So was Gerald L. “Gerry” Davis in his shattering, regenerating address delivered at the annual meeting of the American Folklore Society (AFS) in 1995, titled “‘Somewhere over the Rainbow’ . . . Judy Garland in Neverland.” That year AFS’s theme was creolization, and Davis provided a way into the topic through what he called “queer thoughts and colored readings.” At intervals singing snippets of Judy Garland’s “Somewhere over the Rainbow,” he sweetly summoned the gay icon as he worried aloud:
Clearly my presence here is intended to mean something, perhaps to signal a move from one space, perhaps one time to another . . . [given] our overarching concern . . . with creolization. What is the nature of the topical challenge with which we are being confronted at this meeting of AFS, at this point in our organizational history, in this region [of the country] where racial and cultural admixtures are both celebrated and kept invisible, in the closet, under the rug? Is our requirement a continuation of the relatively benign consideration of our study of artistic expression in communities of people? Are we being invited to “foster understanding” among peoples. . . . Or is there a fuller, more knowing, teasingly cynical opportunity here? (118–19)

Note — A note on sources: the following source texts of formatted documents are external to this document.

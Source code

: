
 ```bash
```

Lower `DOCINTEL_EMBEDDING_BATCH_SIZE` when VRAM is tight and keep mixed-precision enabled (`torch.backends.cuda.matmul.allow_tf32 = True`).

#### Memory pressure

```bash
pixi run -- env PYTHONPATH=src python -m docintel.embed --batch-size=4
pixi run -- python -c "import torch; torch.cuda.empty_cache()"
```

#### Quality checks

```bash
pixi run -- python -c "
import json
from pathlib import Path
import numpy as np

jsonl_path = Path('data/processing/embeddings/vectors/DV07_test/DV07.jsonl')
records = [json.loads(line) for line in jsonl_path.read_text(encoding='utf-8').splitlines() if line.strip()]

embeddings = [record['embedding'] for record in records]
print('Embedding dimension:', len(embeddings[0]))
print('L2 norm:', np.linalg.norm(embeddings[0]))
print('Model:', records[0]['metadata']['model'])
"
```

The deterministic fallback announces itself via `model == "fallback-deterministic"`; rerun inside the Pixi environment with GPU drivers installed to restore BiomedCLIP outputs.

Davis, of course, takes the knowing, teasingly cynical opportunity to demand a creolized, hybridized, inclusive, diverse folklore discipline. He was out to trouble our waters, force us down into the deep of racial bias within our discipline, all the while tripping the light fantastic in his oh-so-gay ruby-red slippers, assuring us that our queer day would come “somewhere over the rainbow.” Gerry Davis died before he could join us in crossing the rainbow threshold representing a fully intersectional folkloristics.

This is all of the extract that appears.